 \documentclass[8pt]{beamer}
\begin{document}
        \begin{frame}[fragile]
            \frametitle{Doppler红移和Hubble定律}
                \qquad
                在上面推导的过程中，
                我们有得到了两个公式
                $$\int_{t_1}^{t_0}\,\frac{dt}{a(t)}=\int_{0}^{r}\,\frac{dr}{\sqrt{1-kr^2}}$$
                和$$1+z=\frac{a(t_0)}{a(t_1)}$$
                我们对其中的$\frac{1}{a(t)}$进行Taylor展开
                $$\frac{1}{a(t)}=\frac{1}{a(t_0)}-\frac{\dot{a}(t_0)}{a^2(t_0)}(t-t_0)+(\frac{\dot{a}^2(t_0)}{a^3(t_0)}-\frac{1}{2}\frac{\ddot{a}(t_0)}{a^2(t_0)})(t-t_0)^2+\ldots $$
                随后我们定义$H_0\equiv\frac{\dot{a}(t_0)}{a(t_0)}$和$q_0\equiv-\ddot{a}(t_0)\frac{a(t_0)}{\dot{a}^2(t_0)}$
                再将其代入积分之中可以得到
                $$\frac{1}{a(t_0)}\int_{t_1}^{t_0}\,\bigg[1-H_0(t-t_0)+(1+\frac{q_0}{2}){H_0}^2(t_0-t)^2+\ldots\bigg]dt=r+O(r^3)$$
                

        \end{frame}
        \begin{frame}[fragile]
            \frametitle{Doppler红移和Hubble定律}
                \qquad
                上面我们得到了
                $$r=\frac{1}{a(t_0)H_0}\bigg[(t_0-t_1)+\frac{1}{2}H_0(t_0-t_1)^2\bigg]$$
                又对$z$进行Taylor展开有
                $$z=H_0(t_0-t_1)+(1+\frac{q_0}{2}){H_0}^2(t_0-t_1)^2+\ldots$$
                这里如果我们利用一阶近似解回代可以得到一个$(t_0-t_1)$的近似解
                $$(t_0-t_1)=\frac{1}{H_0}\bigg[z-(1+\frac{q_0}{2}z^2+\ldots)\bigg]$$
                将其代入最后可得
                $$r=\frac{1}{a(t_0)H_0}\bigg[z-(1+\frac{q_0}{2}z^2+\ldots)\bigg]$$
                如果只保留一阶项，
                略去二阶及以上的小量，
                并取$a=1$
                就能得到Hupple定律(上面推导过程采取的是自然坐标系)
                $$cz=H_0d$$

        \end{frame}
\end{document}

==

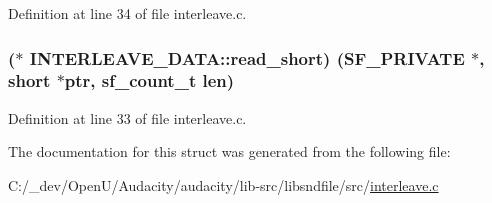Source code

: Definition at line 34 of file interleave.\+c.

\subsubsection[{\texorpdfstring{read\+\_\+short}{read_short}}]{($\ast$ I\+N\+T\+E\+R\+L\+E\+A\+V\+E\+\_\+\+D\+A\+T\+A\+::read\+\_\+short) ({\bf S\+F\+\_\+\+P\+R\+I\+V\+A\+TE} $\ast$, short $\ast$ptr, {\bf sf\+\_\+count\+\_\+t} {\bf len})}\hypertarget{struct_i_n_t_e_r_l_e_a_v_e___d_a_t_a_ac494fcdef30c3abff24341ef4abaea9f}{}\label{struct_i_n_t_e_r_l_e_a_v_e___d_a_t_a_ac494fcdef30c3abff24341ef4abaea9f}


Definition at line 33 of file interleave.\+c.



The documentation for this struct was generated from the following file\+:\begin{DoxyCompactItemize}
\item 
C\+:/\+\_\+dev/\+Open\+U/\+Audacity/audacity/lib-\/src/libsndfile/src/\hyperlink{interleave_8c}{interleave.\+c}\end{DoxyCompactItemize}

---

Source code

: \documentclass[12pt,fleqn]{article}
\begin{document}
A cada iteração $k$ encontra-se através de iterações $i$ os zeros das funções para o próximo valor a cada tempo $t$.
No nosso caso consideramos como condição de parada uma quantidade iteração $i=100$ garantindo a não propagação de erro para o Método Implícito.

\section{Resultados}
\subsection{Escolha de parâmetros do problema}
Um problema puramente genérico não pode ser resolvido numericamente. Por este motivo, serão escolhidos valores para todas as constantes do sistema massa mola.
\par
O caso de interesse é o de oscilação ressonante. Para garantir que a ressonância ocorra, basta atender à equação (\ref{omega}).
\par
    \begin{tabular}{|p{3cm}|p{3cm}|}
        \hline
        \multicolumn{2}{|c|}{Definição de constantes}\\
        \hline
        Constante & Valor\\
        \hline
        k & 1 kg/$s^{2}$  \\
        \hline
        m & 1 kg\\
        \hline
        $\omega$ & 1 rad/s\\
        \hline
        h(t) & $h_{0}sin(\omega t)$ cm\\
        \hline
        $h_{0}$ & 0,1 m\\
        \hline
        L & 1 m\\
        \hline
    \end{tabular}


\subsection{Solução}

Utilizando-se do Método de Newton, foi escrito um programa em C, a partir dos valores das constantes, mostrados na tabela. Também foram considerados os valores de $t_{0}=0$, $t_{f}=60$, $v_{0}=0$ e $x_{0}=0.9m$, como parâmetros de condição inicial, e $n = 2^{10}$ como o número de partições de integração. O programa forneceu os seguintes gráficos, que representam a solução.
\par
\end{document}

## About this exercise
Sift through the material above and copy the lines that contain the word "Definition".

## Exercise solution
: Definition at line 34 of file interleave.\+c.
Definition at line 33 of file interleave.\+c.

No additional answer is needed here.